Requirement: Lines with "contentType": pull these out of the listing below.

Records for processing:
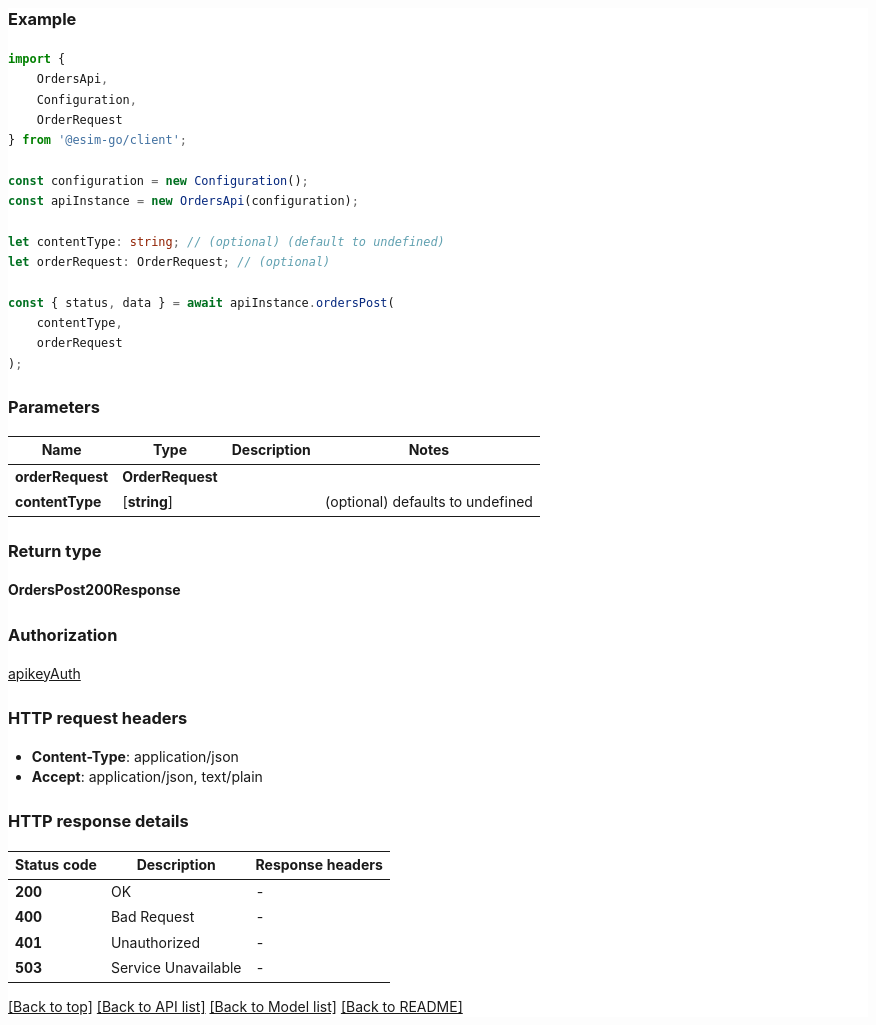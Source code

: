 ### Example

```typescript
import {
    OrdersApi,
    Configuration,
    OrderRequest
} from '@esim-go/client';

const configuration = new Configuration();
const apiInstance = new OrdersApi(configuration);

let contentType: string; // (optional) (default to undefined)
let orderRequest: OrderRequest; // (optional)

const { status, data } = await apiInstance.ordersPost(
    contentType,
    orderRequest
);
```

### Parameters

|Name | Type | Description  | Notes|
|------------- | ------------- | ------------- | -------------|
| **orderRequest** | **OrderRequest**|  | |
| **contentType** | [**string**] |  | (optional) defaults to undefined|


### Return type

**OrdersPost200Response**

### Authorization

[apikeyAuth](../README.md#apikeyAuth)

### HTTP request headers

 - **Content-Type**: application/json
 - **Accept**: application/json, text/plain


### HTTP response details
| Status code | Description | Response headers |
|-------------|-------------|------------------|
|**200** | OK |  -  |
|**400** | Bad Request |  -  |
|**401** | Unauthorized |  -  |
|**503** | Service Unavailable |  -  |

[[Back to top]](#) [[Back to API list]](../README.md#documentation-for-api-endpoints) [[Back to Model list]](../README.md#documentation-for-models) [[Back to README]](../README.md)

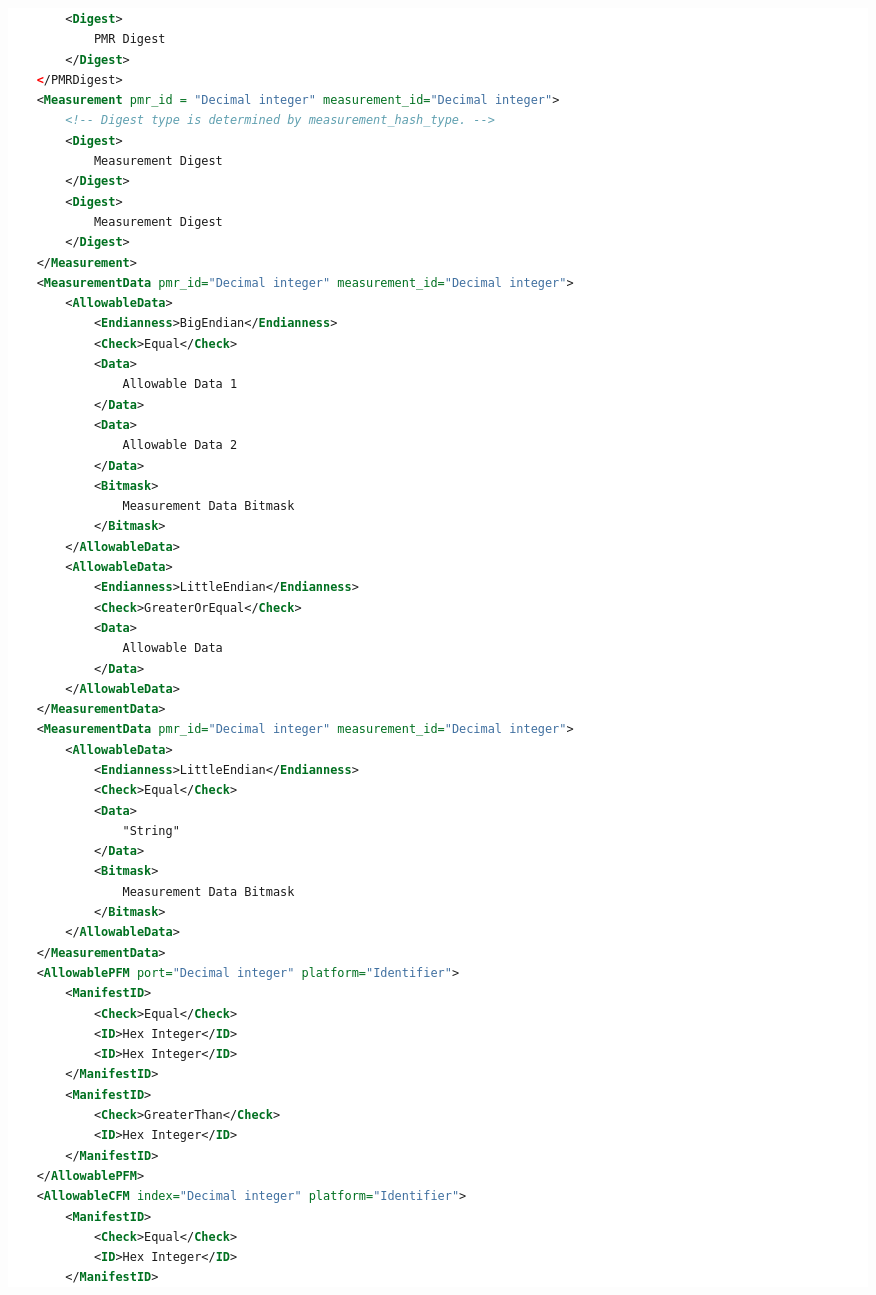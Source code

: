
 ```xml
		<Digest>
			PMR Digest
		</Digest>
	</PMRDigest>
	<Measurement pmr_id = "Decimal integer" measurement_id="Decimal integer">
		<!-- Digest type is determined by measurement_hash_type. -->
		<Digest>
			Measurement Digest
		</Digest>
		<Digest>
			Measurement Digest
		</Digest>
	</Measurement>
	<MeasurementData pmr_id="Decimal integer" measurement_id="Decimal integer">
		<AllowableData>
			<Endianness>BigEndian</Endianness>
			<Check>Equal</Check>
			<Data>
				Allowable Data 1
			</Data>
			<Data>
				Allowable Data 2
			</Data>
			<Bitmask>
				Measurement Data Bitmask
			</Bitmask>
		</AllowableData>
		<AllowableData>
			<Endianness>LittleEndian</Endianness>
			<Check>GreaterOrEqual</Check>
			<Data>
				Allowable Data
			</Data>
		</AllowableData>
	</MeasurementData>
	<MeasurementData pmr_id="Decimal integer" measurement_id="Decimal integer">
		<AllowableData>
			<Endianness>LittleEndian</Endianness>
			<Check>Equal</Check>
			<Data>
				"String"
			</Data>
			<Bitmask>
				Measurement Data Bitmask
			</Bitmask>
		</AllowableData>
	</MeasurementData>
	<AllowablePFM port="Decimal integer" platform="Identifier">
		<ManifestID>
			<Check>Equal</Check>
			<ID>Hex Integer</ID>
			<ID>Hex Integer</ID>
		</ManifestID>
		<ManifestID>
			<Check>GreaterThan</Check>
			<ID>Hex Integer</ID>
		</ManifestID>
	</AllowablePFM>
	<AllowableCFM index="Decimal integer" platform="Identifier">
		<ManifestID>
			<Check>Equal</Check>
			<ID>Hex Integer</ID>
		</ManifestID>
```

==

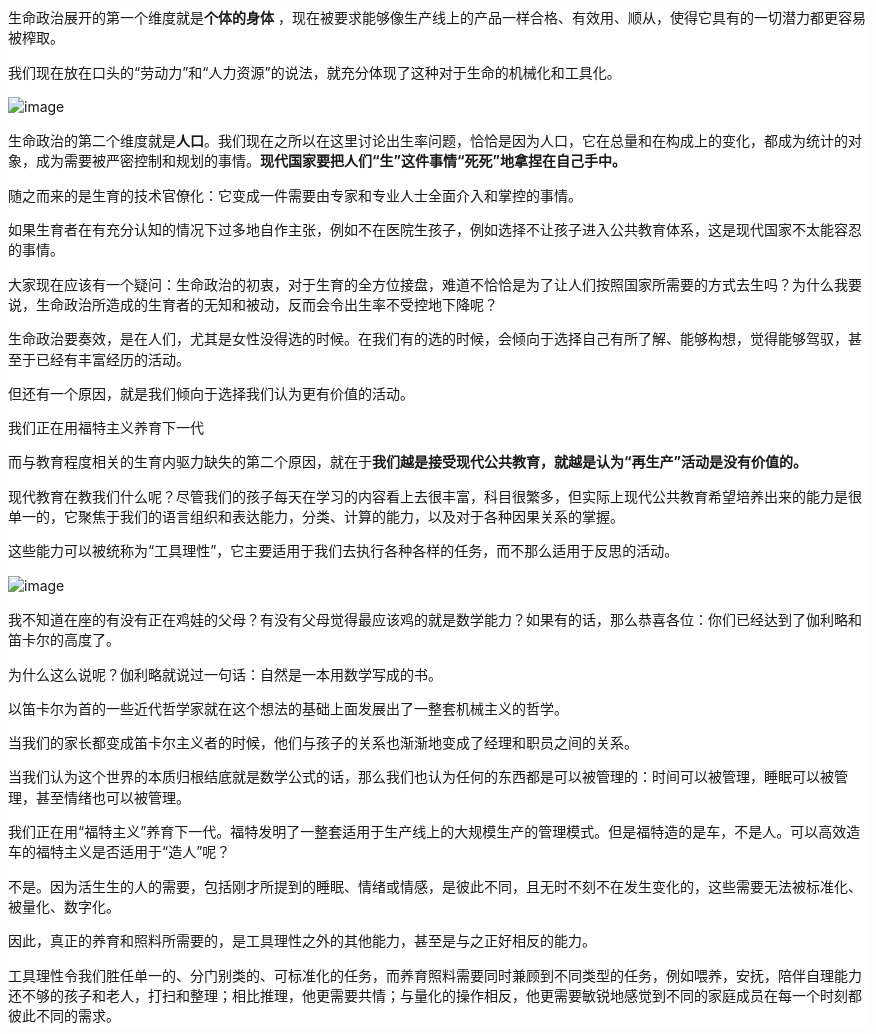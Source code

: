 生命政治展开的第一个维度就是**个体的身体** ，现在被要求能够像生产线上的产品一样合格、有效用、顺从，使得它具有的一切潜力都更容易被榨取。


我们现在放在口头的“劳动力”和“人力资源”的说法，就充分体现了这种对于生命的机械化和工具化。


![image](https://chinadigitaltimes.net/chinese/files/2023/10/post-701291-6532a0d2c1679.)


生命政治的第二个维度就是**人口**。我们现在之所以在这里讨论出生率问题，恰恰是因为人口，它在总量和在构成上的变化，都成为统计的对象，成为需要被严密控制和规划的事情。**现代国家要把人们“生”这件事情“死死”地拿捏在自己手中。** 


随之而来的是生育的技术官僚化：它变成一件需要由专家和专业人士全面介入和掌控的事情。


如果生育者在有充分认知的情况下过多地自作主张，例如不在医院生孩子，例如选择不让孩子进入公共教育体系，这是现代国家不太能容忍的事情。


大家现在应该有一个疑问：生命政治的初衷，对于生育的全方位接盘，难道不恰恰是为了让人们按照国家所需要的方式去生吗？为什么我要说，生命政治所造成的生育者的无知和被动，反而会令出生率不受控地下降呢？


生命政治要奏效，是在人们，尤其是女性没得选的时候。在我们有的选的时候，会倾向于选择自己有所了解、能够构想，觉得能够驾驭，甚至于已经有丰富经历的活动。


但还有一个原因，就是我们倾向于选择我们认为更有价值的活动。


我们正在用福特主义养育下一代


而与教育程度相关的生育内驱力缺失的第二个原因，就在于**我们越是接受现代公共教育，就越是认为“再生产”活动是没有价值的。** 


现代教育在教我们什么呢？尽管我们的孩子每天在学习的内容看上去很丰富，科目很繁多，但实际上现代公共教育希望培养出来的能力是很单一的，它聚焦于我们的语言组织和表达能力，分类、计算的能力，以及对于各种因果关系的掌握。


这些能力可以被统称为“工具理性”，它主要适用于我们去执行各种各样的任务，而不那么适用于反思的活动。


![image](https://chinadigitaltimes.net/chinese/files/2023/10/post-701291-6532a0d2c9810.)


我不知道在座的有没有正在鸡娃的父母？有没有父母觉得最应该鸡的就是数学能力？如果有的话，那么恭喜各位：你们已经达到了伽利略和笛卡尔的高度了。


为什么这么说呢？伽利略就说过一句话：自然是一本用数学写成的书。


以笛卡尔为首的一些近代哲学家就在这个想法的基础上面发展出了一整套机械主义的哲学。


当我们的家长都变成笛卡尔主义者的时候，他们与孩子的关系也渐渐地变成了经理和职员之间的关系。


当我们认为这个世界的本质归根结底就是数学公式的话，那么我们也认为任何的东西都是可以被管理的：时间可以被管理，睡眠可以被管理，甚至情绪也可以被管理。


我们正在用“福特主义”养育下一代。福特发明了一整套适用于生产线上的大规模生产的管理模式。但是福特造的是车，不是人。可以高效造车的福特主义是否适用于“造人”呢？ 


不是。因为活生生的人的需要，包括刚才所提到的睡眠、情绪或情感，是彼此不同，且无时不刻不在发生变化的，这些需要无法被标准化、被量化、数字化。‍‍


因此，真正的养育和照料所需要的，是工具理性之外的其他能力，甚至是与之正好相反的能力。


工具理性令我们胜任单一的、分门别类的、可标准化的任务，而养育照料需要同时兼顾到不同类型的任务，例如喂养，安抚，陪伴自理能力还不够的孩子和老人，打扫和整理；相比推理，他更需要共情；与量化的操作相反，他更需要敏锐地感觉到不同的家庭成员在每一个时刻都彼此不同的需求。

Solution for this task:
let contentType: string; // (optional) (default to undefined)
    contentType,
| **contentType** | [**string**] |  | (optional) defaults to undefined|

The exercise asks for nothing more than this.